What is FASTREAD_ECL?
FASTREAD_ECL is a tool to support primary study selection in systematic literature review implemented on HPCC for massive scale-up.
Latest Versions:
Setting up FASTREAD
-
Setting up HPCC:
- Install HPCC virtual machine
- Install HPCC Client Tools
- add C:\Program Files (x86)\HPCCSystems\xx.xx\clienttools\bin (the installation path to ecl.exe) to your environment path.
-
Setting up Python:
- We use anaconda by continuum.io (see Why?)
- We won't need the entire distribution. Download a Python 2.7 version & install a minimal version of anaconda.
- Make sure you select add to PATH during install.
-
Getting dependencies:
- get flask package from anaconda: run
conda install flask
in your terminal/shell.
- get ecl-ml from github
- install libsvm development package on your HPCC nodes: ECLAGENT, THOR, THORMASTER, ECLCCSERVER.

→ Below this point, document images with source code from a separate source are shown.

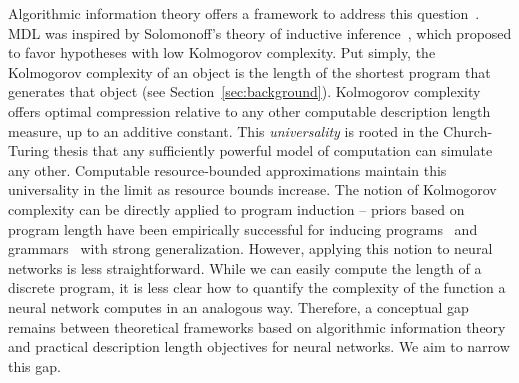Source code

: Algorithmic information theory offers a framework to address this question~\citep{li2008introduction,hutter2005universal,schmidhuber1997discovering}. MDL was inspired by Solomonoff's theory of inductive inference~\citep{solomonoff1964formal}, which proposed to favor hypotheses with low Kolmogorov complexity. Put simply, the Kolmogorov complexity of an object is the length of the shortest program that generates that object (see Section~\ref{sec:background}). Kolmogorov complexity offers optimal compression relative to any other computable description length measure, up to an additive constant. This \emph{universality} is rooted in the Church-Turing thesis that any sufficiently powerful model of computation can simulate any other. Computable resource-bounded approximations maintain this universality in the limit as resource bounds increase. The notion of Kolmogorov complexity can be directly applied to program induction -- priors based on program length have been empirically successful for inducing programs~\cite[e.g.,][]{romera2024mathematical} and grammars~\cite[e.g.,][]{shaw2021compositional} with strong generalization. However, applying this notion to neural networks is less straightforward. While we can easily compute the length of a discrete program, it is less clear how to quantify the complexity of the function a neural network computes in an analogous way. Therefore, a conceptual gap remains between theoretical frameworks based on algorithmic information theory and practical description length objectives for neural networks. We aim to narrow this gap. 

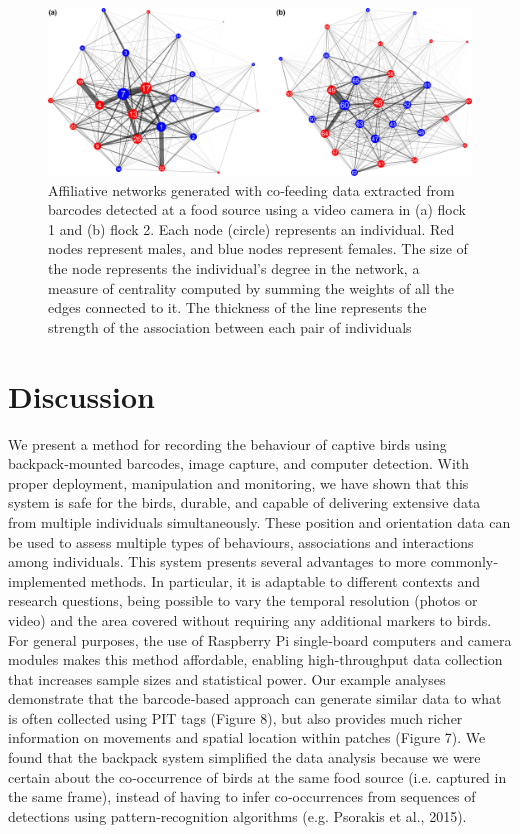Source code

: \documentclass[11pt,a4paper,oneside]{book}
\begin{document}
\begin{figure}[!htb]
    \centering
    \includegraphics{Graving_IMPRS_Thesis/figures/bird_figure_8.jpg}
    \caption{Affiliative networks generated with co‐feeding data extracted from barcodes detected at a food source using a video camera in (a) flock 1 and (b) flock 2. Each node (circle) represents an individual. Red nodes represent males, and blue nodes represent females. The size of the node represents the individual's degree in the network, a measure of centrality computed by summing the weights of all the edges connected to it. The thickness of the line represents the strength of the association between each pair of individuals
}
    \label{fig:bird_figure_8}
\end{figure}

\section{Discussion}
We present a method for recording the behaviour of captive birds using backpack‐mounted barcodes, image capture, and computer detection. With proper deployment, manipulation and monitoring, we have shown that this system is safe for the birds, durable, and capable of delivering extensive data from multiple individuals simultaneously. These position and orientation data can be used to assess multiple types of behaviours, associations and interactions among individuals. This system presents several advantages to more commonly‐implemented methods. In particular, it is adaptable to different contexts and research questions, being possible to vary the temporal resolution (photos or video) and the area covered without requiring any additional markers to birds. For general purposes, the use of Raspberry Pi single‐board computers and camera modules makes this method affordable, enabling high‐throughput data collection that increases sample sizes and statistical power. Our example analyses demonstrate that the barcode‐based approach can generate similar data to what is often collected using PIT tags (Figure 8), but also provides much richer information on movements and spatial location within patches (Figure 7). We found that the backpack system simplified the data analysis because we were certain about the co‐occurrence of birds at the same food source (i.e. captured in the same frame), instead of having to infer co‐occurrences from sequences of detections using pattern‐recognition algorithms (e.g. Psorakis et al., 2015).
\end{document}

- for the virtual box case, just run
sudo apt-get install libsvm-dev
on your vitual machine
- for the case of multiple nodes, every node should be installed with libsvm development package
- put ecl-ml in the same directory alongside FASTREAD_ECL:
Use FASTREAD_ECL
-
Running HPCC in virtual box:
- follow the instruction here
-
Get data ready:
- Prepare a csv file like this:
- the 'label' column stores the TRUE label of each entry, if not applicable, leave it as blank or 'unknown'.
- Remove the header (first row) of your data file.
- There are some example data files in FASTREAD_ECL > UI > workspace > data
- Open ECL_Watch: http://ecl_watch_ip::8010
+ Upload your data file onto HPCC landing zone (files > Landing Zones > Upload):
- Spray it:
- Select uploaded file
- Click Spray: Delimited
- Change the Target Scope to fastread::
- Hit Spray at bottom right
-
Running script:
- Navigate to FASTREAD_ECL > UI > src and run
index.py
.
- If all is well, you'll be greeted by this:
-
The Interface:
-
Load the data:
- Click Scan button to see what data files are on your HPCC system. Then select the data to work on from the selection tab.
- Wait up to minutes for the first time. Once the data is successfully loaded, you will see the following:
-
Begin reviewing studies:
- choose from Relevant, Irrelevant, or Undetermined for each study and hit Submit.
- hit Next when you want a to review more.
- statistics are displayed as Documents Coded: x/y (z), where x is the number of relevant studies retrieved, y is the number of studies reviewed, and z is the total number of candidate studies.
- when x is greater than or equal to 1, an SVM model will be trained after hitting Next.
- keep reviewing studies until you think most relevant ones have been retrieved.
-
Export csv:
- Click Export button will generate a csv file with your coding in FASTREAD_ECL > UI > workspace > coded.
-
Restart:
- Click Restart button will give you a fresh start and loose all your previous effort on the current data.
Version Logs
May 23, 2017. v1.0.0 The very first, basic version is released.